[Dataset entries]
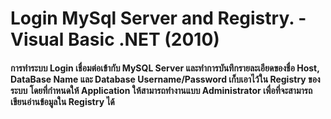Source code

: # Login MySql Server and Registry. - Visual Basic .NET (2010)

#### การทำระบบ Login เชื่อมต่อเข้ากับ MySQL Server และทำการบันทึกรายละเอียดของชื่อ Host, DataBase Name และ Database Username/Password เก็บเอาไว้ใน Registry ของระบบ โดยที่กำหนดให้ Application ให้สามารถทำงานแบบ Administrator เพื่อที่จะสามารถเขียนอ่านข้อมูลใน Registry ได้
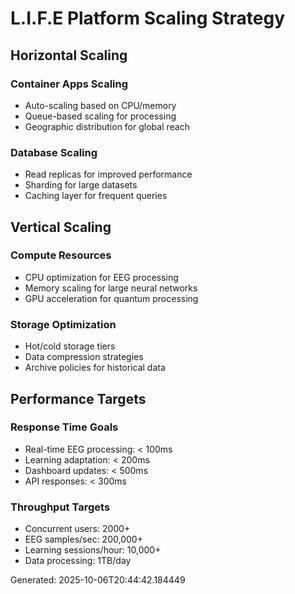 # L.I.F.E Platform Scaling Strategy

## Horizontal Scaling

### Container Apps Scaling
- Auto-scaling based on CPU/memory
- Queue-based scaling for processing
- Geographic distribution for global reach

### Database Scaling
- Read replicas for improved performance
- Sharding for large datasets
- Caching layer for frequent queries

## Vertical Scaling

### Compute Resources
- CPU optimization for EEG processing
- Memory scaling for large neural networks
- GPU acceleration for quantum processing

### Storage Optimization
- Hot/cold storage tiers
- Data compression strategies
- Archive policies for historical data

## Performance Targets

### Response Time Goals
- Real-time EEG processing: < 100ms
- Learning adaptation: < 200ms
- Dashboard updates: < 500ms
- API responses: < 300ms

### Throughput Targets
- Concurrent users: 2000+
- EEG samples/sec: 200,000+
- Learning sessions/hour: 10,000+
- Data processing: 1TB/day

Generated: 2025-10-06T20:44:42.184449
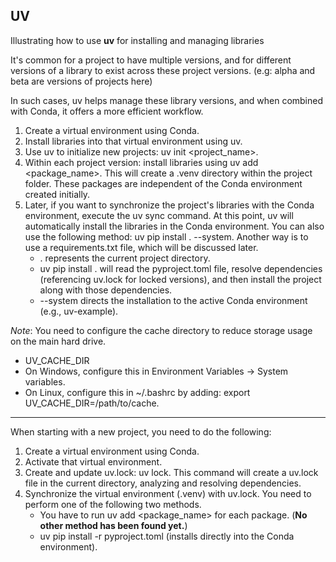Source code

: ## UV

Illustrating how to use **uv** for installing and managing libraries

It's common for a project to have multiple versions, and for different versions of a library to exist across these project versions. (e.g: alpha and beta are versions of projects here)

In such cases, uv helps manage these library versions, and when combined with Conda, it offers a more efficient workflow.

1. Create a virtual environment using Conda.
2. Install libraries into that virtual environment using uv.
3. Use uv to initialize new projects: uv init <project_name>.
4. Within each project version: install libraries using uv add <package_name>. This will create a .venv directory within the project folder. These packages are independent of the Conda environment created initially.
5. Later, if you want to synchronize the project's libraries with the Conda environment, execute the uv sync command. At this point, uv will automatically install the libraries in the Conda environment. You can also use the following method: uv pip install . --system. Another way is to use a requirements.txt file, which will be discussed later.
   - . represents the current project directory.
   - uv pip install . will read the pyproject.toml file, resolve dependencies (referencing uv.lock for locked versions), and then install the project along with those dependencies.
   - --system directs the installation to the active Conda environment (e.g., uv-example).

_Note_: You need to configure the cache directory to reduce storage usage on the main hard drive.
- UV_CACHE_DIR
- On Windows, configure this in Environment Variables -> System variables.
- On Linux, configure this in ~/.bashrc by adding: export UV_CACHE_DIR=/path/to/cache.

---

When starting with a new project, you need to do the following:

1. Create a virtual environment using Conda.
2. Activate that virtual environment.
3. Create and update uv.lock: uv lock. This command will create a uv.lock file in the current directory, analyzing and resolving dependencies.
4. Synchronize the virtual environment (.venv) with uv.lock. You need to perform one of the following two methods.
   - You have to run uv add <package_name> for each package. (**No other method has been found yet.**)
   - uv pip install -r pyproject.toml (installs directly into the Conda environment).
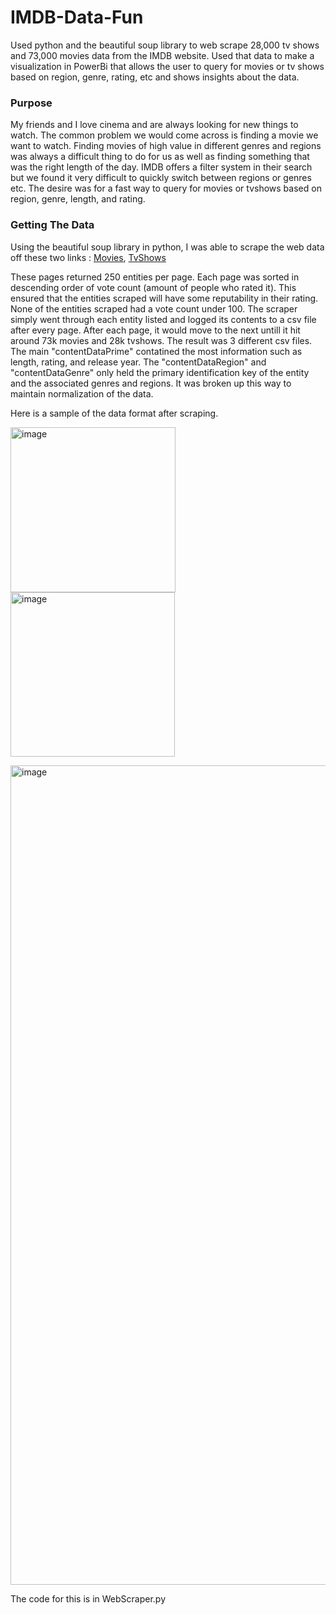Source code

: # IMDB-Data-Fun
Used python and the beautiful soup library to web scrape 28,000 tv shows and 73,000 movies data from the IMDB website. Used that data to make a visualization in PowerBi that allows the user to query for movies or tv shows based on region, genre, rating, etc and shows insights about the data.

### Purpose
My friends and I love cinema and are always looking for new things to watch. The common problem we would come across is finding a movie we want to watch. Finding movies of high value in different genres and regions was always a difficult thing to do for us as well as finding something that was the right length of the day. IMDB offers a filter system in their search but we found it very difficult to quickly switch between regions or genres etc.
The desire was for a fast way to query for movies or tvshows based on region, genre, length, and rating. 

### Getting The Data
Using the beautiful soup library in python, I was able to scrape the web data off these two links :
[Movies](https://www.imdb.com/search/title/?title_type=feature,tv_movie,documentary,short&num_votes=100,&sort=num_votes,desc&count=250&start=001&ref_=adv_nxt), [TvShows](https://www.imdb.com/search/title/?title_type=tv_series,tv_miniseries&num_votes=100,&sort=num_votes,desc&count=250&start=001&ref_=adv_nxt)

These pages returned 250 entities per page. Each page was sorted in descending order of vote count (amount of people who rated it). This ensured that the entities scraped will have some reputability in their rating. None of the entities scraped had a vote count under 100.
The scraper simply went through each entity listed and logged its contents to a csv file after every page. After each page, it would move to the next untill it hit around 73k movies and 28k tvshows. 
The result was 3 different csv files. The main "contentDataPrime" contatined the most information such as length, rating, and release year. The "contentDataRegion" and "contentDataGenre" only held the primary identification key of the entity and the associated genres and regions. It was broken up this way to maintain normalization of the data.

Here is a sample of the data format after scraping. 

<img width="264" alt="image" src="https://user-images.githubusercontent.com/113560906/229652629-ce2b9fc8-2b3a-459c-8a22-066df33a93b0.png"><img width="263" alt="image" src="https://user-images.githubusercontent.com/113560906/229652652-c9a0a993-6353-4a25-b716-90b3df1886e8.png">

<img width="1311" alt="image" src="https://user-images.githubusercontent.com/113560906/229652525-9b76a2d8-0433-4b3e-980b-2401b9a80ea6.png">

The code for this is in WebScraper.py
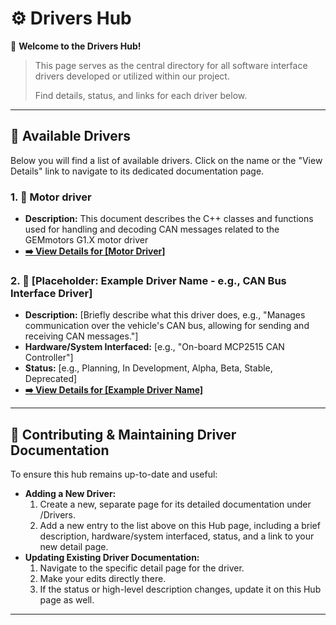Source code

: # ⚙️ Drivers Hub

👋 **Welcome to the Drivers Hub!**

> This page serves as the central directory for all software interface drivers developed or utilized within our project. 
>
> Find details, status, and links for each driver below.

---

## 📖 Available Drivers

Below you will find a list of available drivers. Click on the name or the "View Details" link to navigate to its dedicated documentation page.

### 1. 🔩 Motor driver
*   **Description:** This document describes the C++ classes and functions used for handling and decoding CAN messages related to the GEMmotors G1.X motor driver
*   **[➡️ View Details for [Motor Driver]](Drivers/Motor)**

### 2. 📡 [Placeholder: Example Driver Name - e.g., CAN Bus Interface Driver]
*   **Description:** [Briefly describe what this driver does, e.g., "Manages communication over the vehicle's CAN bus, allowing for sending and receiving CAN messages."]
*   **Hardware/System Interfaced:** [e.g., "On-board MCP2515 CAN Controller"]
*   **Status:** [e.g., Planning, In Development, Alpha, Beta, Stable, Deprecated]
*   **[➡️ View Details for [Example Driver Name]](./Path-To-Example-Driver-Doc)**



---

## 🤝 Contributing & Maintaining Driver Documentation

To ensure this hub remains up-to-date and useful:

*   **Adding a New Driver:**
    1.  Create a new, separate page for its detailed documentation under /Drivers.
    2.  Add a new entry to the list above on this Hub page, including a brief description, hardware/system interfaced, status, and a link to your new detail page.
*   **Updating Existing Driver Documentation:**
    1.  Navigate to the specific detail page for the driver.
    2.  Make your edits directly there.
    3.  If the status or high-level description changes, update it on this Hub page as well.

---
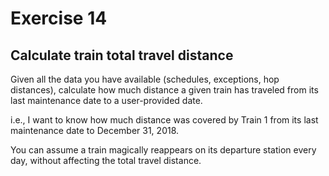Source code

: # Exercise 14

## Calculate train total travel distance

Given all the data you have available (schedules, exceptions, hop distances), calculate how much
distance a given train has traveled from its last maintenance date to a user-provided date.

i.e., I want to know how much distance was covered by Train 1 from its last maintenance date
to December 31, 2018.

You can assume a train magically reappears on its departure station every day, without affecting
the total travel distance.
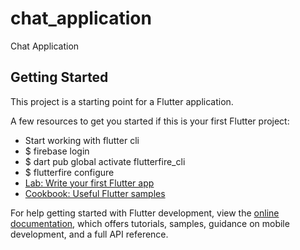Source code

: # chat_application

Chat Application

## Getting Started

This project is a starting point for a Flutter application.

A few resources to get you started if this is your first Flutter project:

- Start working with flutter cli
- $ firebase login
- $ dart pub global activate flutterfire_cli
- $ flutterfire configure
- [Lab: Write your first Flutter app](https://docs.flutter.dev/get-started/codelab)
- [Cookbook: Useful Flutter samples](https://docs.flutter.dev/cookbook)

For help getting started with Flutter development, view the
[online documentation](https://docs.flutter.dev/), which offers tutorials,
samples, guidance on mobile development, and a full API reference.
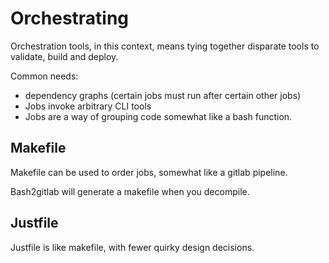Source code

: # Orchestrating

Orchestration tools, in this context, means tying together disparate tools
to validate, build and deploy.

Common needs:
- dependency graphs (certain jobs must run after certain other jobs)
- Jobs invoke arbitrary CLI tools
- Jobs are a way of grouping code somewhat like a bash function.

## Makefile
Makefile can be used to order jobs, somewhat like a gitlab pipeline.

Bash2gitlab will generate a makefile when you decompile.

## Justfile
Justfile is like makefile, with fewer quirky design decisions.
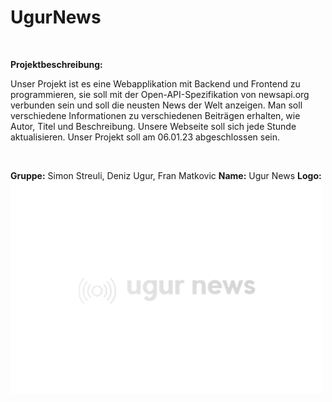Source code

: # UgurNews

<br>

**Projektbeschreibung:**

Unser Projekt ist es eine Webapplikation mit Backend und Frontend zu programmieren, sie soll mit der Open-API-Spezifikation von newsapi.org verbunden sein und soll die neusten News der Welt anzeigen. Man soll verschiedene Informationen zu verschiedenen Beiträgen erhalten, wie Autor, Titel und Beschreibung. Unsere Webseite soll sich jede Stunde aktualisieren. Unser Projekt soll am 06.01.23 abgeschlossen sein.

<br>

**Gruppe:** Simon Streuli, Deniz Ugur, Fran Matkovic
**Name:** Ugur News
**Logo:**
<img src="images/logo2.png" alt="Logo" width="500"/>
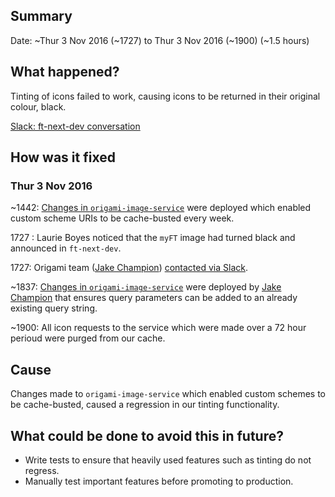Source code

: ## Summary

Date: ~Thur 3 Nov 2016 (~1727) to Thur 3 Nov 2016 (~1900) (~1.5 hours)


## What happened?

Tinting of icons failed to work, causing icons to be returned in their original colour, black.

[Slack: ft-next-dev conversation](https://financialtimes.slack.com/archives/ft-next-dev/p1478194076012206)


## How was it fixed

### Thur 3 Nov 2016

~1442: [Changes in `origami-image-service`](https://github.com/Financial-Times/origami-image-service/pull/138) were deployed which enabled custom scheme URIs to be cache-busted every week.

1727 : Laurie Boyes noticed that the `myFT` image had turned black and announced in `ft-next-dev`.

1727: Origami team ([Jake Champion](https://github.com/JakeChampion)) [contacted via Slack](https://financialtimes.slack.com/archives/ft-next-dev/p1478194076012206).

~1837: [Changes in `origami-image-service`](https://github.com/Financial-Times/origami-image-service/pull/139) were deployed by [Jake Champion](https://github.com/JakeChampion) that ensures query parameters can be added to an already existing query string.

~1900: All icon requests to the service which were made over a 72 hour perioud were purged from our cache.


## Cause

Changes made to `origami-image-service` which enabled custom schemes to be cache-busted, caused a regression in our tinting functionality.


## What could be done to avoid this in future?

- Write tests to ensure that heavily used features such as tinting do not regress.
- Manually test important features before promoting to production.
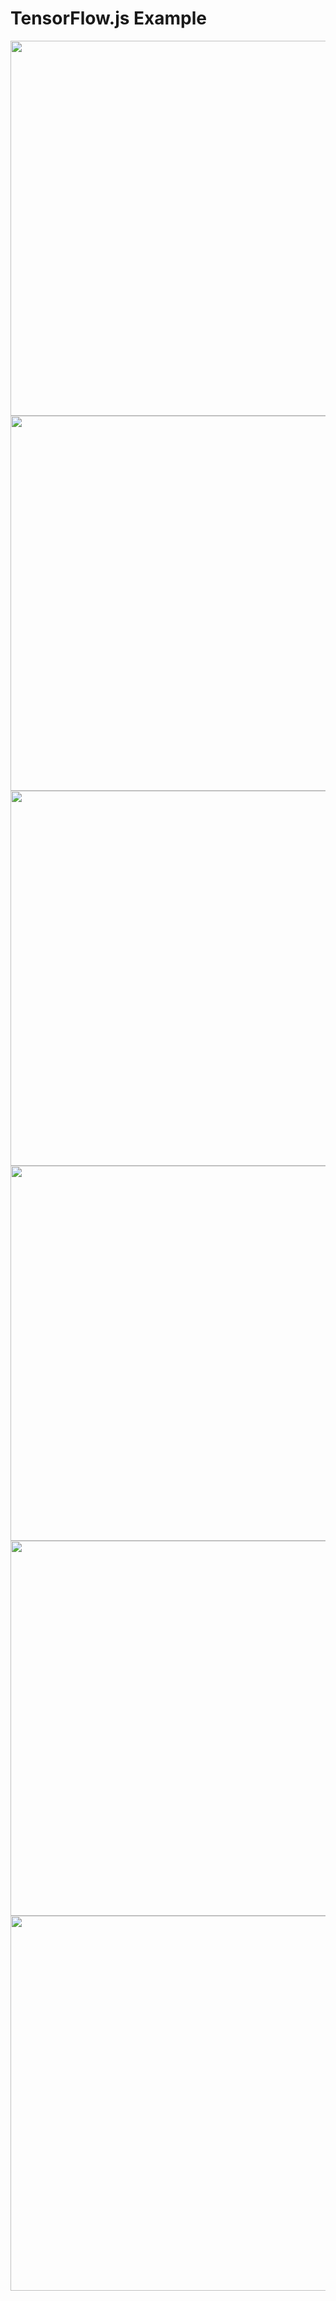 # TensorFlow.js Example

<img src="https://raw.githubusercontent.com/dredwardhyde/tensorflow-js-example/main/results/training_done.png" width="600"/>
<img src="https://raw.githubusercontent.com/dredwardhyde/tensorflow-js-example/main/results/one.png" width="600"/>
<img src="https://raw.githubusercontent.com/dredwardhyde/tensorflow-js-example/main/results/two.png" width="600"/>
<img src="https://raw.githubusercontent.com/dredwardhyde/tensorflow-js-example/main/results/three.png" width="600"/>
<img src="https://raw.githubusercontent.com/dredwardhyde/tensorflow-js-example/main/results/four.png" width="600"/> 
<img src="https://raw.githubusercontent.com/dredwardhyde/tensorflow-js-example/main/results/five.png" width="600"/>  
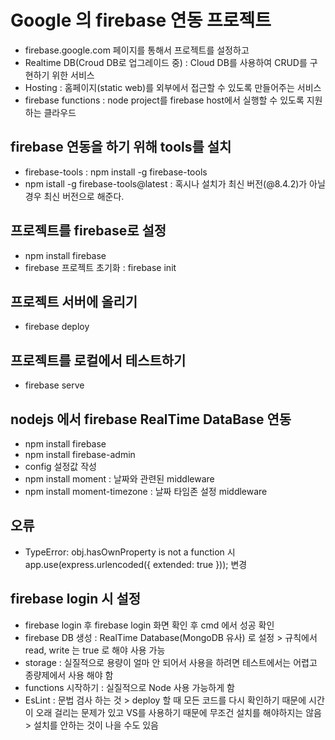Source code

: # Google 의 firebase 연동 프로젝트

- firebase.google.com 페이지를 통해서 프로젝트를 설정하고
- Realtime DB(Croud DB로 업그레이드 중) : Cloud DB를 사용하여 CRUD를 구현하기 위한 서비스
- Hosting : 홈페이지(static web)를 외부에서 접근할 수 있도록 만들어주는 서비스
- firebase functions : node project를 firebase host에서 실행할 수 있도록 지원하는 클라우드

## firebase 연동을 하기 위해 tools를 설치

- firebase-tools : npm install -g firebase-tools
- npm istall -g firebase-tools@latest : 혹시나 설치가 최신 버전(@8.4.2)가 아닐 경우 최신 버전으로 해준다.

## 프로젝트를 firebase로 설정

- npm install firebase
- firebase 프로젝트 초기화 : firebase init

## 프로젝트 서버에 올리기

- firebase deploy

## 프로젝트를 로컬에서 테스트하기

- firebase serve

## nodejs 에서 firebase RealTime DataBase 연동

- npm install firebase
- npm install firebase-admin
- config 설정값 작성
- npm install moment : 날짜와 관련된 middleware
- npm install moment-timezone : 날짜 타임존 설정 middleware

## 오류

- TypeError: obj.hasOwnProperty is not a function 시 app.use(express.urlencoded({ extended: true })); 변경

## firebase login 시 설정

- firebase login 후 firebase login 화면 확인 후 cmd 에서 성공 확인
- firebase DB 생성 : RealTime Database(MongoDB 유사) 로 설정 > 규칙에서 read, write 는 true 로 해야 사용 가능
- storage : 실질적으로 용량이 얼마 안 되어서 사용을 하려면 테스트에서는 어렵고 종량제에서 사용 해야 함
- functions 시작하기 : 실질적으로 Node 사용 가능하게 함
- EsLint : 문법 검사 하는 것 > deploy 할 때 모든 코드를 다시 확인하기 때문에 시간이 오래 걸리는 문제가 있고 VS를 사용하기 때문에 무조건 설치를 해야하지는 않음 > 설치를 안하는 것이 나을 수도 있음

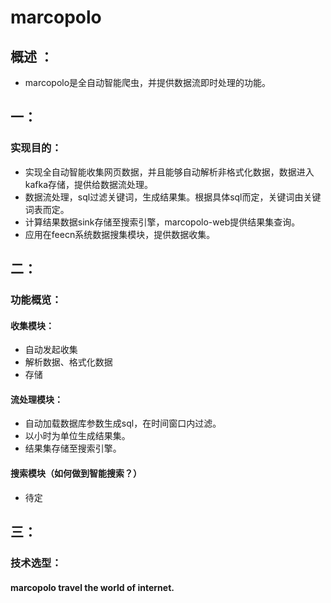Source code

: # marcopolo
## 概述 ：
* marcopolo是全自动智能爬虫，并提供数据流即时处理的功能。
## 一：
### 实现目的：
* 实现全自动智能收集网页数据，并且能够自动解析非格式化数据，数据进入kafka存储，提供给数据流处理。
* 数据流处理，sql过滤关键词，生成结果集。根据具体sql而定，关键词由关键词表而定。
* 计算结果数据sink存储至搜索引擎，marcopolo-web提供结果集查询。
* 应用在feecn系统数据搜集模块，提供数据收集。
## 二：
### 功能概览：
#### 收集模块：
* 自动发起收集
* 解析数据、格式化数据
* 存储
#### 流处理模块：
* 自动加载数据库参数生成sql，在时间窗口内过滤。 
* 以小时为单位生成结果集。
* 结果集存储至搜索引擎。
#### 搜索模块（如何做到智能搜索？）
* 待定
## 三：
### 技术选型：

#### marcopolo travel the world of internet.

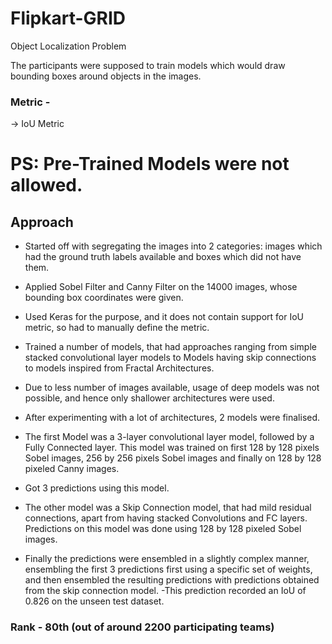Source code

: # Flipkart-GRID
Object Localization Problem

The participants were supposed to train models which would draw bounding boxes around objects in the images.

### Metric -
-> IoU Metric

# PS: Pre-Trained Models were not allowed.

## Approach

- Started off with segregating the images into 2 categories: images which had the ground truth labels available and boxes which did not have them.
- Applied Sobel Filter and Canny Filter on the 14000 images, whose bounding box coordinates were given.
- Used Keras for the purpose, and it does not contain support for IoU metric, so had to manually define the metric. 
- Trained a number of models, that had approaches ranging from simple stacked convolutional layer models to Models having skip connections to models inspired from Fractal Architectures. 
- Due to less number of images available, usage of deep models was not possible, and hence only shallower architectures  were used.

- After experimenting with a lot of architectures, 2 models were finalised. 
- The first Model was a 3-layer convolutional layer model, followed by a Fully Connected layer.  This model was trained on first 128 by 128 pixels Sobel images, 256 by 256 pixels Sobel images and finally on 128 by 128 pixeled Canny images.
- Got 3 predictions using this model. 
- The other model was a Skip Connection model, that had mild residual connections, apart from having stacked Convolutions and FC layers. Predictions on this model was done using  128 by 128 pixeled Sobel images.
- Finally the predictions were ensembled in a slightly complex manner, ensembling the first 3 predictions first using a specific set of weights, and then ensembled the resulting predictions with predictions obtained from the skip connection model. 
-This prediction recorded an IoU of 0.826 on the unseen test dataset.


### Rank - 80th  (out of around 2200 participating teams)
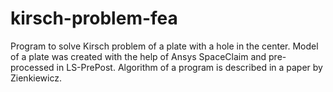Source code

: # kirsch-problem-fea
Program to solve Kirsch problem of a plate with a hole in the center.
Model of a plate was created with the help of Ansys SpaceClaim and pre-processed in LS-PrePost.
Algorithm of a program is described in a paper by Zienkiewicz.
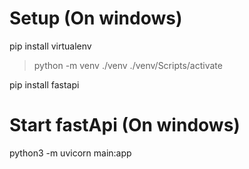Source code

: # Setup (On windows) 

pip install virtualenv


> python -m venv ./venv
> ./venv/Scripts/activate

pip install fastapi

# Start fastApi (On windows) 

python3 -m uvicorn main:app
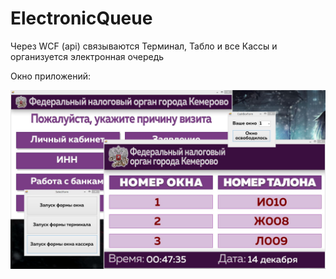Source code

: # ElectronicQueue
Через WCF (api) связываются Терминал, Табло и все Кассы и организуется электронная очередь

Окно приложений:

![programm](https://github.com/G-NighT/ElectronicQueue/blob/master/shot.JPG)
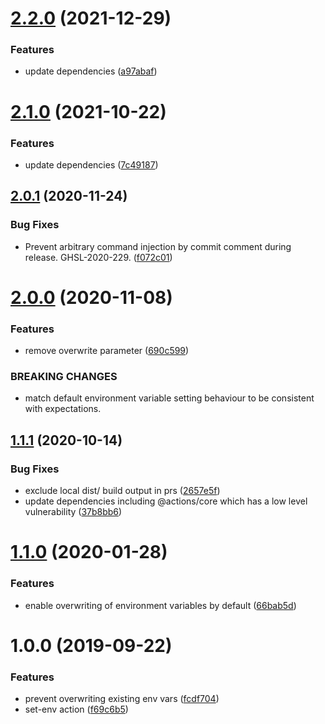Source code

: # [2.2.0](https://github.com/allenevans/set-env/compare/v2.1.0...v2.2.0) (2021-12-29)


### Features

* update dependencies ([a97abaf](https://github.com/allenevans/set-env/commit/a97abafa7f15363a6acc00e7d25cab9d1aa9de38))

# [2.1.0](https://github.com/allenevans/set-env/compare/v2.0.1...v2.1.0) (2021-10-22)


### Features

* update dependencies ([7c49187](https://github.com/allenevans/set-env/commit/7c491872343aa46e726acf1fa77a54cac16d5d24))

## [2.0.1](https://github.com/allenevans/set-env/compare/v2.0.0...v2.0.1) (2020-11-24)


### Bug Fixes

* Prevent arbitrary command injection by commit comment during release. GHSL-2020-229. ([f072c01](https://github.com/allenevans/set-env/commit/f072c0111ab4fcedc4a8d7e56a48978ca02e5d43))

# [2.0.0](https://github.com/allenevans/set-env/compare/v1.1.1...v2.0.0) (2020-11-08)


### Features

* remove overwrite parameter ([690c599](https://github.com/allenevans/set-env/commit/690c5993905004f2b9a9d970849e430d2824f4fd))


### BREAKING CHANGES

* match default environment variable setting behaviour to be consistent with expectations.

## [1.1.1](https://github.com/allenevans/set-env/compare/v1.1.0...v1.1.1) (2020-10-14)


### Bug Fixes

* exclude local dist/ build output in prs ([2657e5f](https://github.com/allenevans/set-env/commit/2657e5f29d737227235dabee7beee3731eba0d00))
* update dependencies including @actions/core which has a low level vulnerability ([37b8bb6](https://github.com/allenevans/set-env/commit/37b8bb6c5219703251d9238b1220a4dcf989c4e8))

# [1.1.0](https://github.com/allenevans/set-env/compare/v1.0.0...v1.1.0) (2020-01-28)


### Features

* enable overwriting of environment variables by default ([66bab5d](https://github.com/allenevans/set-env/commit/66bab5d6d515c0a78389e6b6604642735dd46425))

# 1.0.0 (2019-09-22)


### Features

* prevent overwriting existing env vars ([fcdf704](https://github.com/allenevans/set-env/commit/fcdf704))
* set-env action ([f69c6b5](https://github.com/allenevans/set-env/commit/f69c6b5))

_WHAT IS BEING ASKED:_ Tell how many lines of the records above hold the string "enabled". Give no other text.

_RESPONSE BELOW:_ 2